## Assignment
Make an exact copy of all the entries shown below.

┌──

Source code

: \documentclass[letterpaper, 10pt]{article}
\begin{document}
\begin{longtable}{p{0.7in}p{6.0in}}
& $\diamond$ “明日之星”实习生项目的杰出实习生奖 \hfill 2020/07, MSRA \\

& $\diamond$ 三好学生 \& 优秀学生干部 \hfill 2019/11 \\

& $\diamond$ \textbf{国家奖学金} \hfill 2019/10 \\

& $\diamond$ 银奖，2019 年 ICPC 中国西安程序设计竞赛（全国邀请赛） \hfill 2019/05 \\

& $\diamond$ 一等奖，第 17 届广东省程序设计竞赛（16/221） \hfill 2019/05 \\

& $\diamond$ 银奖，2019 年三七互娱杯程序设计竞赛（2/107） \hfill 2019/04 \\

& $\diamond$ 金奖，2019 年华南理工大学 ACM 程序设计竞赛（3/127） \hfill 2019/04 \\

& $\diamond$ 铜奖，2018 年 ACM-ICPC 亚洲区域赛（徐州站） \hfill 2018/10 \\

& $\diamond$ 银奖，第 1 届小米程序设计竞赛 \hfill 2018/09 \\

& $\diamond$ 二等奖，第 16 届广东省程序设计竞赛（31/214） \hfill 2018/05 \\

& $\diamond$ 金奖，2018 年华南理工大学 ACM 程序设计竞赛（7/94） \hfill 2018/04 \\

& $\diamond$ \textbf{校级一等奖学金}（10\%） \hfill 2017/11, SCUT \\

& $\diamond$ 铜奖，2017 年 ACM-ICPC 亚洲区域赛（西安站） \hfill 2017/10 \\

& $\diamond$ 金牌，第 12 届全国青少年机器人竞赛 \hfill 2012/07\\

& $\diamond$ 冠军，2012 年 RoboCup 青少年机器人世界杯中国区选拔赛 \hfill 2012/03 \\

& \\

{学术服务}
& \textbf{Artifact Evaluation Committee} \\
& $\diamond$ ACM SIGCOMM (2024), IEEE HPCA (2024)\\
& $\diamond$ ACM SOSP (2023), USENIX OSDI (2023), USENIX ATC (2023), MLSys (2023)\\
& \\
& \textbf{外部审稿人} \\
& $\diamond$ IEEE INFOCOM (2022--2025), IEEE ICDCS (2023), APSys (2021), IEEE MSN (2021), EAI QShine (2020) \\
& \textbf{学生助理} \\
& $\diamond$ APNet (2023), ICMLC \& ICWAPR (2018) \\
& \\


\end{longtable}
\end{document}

└──

## Answer to this task
Source code

: \documentclass[letterpaper, 10pt]{article}
\begin{document}
\begin{longtable}{p{0.7in}p{6.0in}}
& $\diamond$ “明日之星”实习生项目的杰出实习生奖 \hfill 2020/07, MSRA \\

& $\diamond$ 三好学生 \& 优秀学生干部 \hfill 2019/11 \\

& $\diamond$ \textbf{国家奖学金} \hfill 2019/10 \\

& $\diamond$ 银奖，2019 年 ICPC 中国西安程序设计竞赛（全国邀请赛） \hfill 2019/05 \\

& $\diamond$ 一等奖，第 17 届广东省程序设计竞赛（16/221） \hfill 2019/05 \\

& $\diamond$ 银奖，2019 年三七互娱杯程序设计竞赛（2/107） \hfill 2019/04 \\

& $\diamond$ 金奖，2019 年华南理工大学 ACM 程序设计竞赛（3/127） \hfill 2019/04 \\

& $\diamond$ 铜奖，2018 年 ACM-ICPC 亚洲区域赛（徐州站） \hfill 2018/10 \\

& $\diamond$ 银奖，第 1 届小米程序设计竞赛 \hfill 2018/09 \\

& $\diamond$ 二等奖，第 16 届广东省程序设计竞赛（31/214） \hfill 2018/05 \\

& $\diamond$ 金奖，2018 年华南理工大学 ACM 程序设计竞赛（7/94） \hfill 2018/04 \\

& $\diamond$ \textbf{校级一等奖学金}（10\%） \hfill 2017/11, SCUT \\

& $\diamond$ 铜奖，2017 年 ACM-ICPC 亚洲区域赛（西安站） \hfill 2017/10 \\

& $\diamond$ 金牌，第 12 届全国青少年机器人竞赛 \hfill 2012/07\\

& $\diamond$ 冠军，2012 年 RoboCup 青少年机器人世界杯中国区选拔赛 \hfill 2012/03 \\

& \\

{学术服务}
& \textbf{Artifact Evaluation Committee} \\
& $\diamond$ ACM SIGCOMM (2024), IEEE HPCA (2024)\\
& $\diamond$ ACM SOSP (2023), USENIX OSDI (2023), USENIX ATC (2023), MLSys (2023)\\
& \\
& \textbf{外部审稿人} \\
& $\diamond$ IEEE INFOCOM (2022--2025), IEEE ICDCS (2023), APSys (2021), IEEE MSN (2021), EAI QShine (2020) \\
& \textbf{学生助理} \\
& $\diamond$ APNet (2023), ICMLC \& ICWAPR (2018) \\
& \\


\end{longtable}
\end{document}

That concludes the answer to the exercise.